Alternate Histories explores a history that has diverged from our own and developed differently. Some of these works may use the idea of a mulitverse (a hypothesis that multiple possible universes exist) and take place in a parallel world whose history mirrors our own. Some examples of alternate history include:
- The work of Harry Turtledove, by far the most popular author of alternate history
- "The Sound of Thunder" (1952) by Ray Bradbury: A careless time traveler steps on a single butterfly, thus changing the future.
- The Man in the High Castle (1962) by Philip K Dick: An Alternate world where Germany and Japan won World War II.
- The Plot Against America (2004) by Philip Roth: FDR is defeated in 1940 and Charles Lindbergh wins, leading the nation into fascism.
Time travel stories center around the ability to travel through time and the effects it has on the traveler or the future. Some examples of time travel include:
- The Time Machine (1895) by HG Wells: The classic story of a man who builds a time machine.
- 1632 (2000) by Eric Flint: A six-mile sphere in West Virginia is transported to Germany during The Thirty Years War.

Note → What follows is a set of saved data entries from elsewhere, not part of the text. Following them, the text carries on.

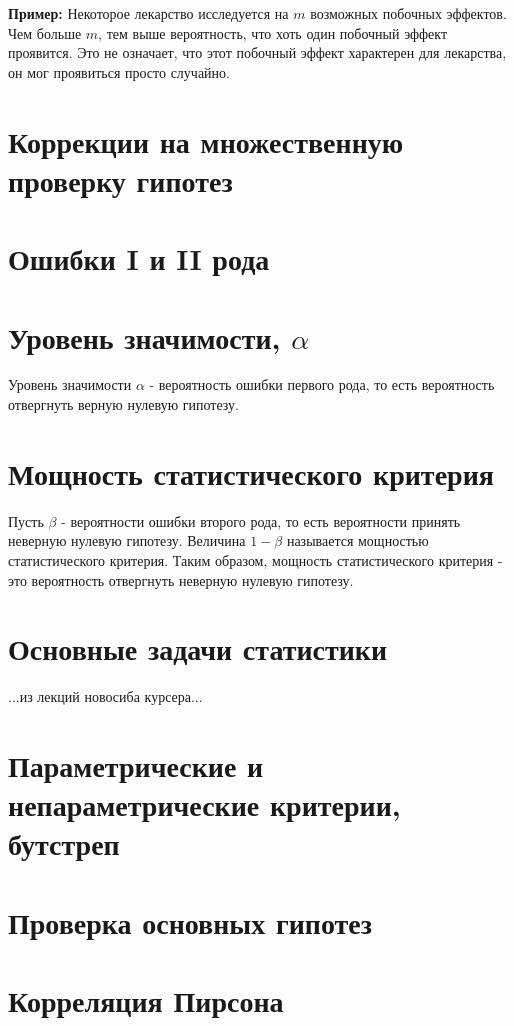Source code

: \textbf{Пример:} Некоторое лекарство исследуется на $m$ возможных побочных эффектов. Чем больше $m$, тем выше вероятность, что хоть один побочный эффект проявится. Это не означает, что этот побочный эффект характерен для лекарства, он мог проявиться просто случайно.

\section{Коррекции на множественную проверку гипотез}

\section{Ошибки I и II рода}


\section{Уровень значимости, $\alpha$}

Уровень значимости $\alpha$ - вероятность ошибки первого рода, то есть вероятность отвергнуть верную нулевую гипотезу.


\section{Мощность статистического критерия}

Пусть $\beta$ - вероятности ошибки второго рода, то есть вероятности принять неверную нулевую гипотезу. Величина $1 - \beta$ называется мощностью статистического критерия. Таким образом, мощность статистического критерия - это вероятность отвергнуть неверную нулевую гипотезу.

\section{Основные задачи статистики}

...из лекций новосиба  курсера...


\section{Параметрические и непараметрические критерии, бутстреп}


\section{Проверка основных гипотез}


\section{Корреляция Пирсона}


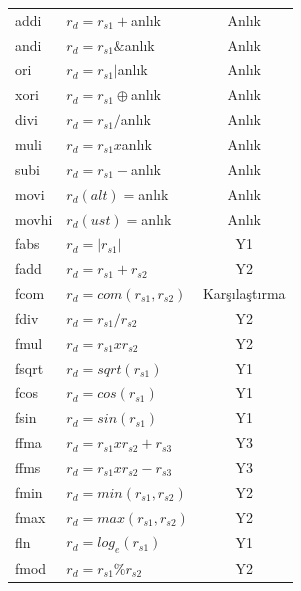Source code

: \begin{longtable}{p{50pt} p{300pt} p{70pt}}
\hline \hline
\endlastfoot
  addi		&	 $r_{d} = r_{s1} + 			$anlık 	& \multicolumn{1}{c}{Anlık} 	\\
  andi 		&	 $r_{d} = r_{s1} \& 		$anlık 	& \multicolumn{1}{c}{Anlık}  	\\
  ori 		&	 $r_{d} = r_{s1} | 			$anlık  & \multicolumn{1}{c}{Anlık}  	\\
  xori 		&	 $r_{d} = r_{s1} \oplus $anlık 	& \multicolumn{1}{c}{Anlık}  	\\
  divi 		&	 $r_{d} = r_{s1} / 			$anlık  & \multicolumn{1}{c}{Anlık}  	\\
  muli 		&	 $r_{d} = r_{s1} x 			$anlık  & \multicolumn{1}{c}{Anlık}  	\\
  subi 		&	 $r_{d} = r_{s1} - 			$anlık  & \multicolumn{1}{c}{Anlık}  	\\
  movi 		&	 $r_{d}(alt) = 	$anlık  & \multicolumn{1}{c}{Anlık}  	\\
  movhi		&	 $r_{d}(ust) = 	$anlık  & \multicolumn{1}{c}{Anlık}  	\\
  fabs  	&  $r_{d} = |r_{s1}|			$				&	\multicolumn{1}{c}{Y1}		 	\\
  fadd  	&  $r_{d} = r_{s1} + r_{s2}$			&	\multicolumn{1}{c}{Y2}		 	\\
  fcom  	&  $r_{d} = com(r_{s1},r_{s2})$		&	\multicolumn{1}{c}{Karşılaştırma}	 	\\
  fdiv  	&  $r_{d} = r_{s1} / r_{s2}$			&	\multicolumn{1}{c}{Y2}		 	\\
  fmul  	&  $r_{d} = r_{s1} x r_{s2}$			&	\multicolumn{1}{c}{Y2}		 	\\
  fsqrt  	&  $r_{d} = sqrt(r_{s1})$					&	\multicolumn{1}{c}{Y1}		 	\\
  fcos  	&  $r_{d} = cos(r_{s1})$					&	\multicolumn{1}{c}{Y1}		 	\\
  fsin  	&  $r_{d} = sin(r_{s1})$					&	\multicolumn{1}{c}{Y1}		 	\\
  ffma  	&  $r_{d} = r_{s1}xr_{s2}+r_{s3}$	&	\multicolumn{1}{c}{Y3}		 	\\
  ffms  	&  $r_{d} = r_{s1}xr_{s2}-r_{s3}$	&	\multicolumn{1}{c}{Y3}		 	\\
  fmin  	&  $r_{d} = min(r_{s1},r_{s2})$		&	\multicolumn{1}{c}{Y2}		 	\\
  fmax  	&  $r_{d} = max(r_{s1},r_{s2})$		& \multicolumn{1}{c}{Y2}			\\
  fln 	 	&	 $r_{d} = log_{e}(r_{s1})$			& \multicolumn{1}{c}{Y1}			\\
  fmod 		&	 $r_{d} = r_{s1} \% r_{s2} $ 		& \multicolumn{1}{c}{Y2}  		\\

\end{longtable}
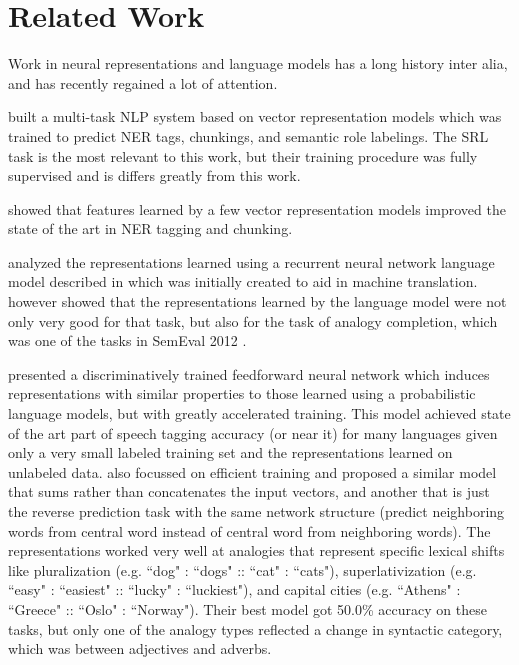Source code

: \documentclass[11pt,letterpaper]{article}
\begin{document}
\section{Related Work} %
Work in neural representations and language models has a long history
\cite{foundation1,foundation2,foundation3} inter alia,
and has recently regained a lot of attention.


\cite{DBLP:conf/icml/CollobertW08} built a multi-task NLP system based
on vector representation models which was trained to predict NER tags,
chunkings, and semantic role labelings. The SRL task is the most relevant
to this work, but their training procedure was fully supervised and
is differs greatly from this work.

\cite{turian} showed that features learned by
a few vector representation models improved the state of the art in NER tagging and chunking.


\cite{MikolovYZ13} analyzed the representations learned using
	a recurrent neural network language model described in \cite{DBLP:conf/interspeech/KombrinkMKB11}
which was initially created to aid in machine translation.
\cite{MikolovYZ13} however showed that the representations learned by the
language model were not only very good for that task, but also for the
task of analogy completion, which was one of the tasks in SemEval 2012 \cite{semeval2012}.

\cite{rami} presented a discriminatively trained feedforward neural network
which induces representations with similar properties to those learned using
a probabilistic language models, but with greatly accelerated training.
This model achieved state of the art part of speech tagging accuracy (or near it)
for many languages given only a very small labeled training set and the representations
learned on unlabeled data.
\cite{DBLP:journals/corr/abs-1301-3781} also focussed on efficient training and
proposed a similar model that sums rather than concatenates the input vectors,
and another that is just the reverse prediction task with the same network structure
(predict neighboring words from central word instead of central word from neighboring words).
The representations worked very well at analogies that represent specific lexical shifts
like pluralization (e.g. ``dog" : ``dogs" :: ``cat" : ``cats"), superlativization
(e.g. ``easy" : ``easiest" :: ``lucky" : ``luckiest"), and
capital cities (e.g. ``Athens" : ``Greece" :: ``Oslo" : ``Norway").
Their best model got 50.0\% accuracy on these tasks, but only one of the analogy types
reflected a change in syntactic category, which was between adjectives and adverbs.
\end{document}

This sub-genre is not defined so much by theme, but by its tone. Some examples of humorous science fiction include:
- Hitchhiker’s Guide to the Galaxy by Douglas Adams: When the Earth is destroyed to make way for an hyperspace bypass, Arthur Dent and Ford Prefect hitch a ride and begin an adventure across the galaxy.
- Phule series by Robert Asprin: The series focuses on a misfit group of troopers in the Space Legion.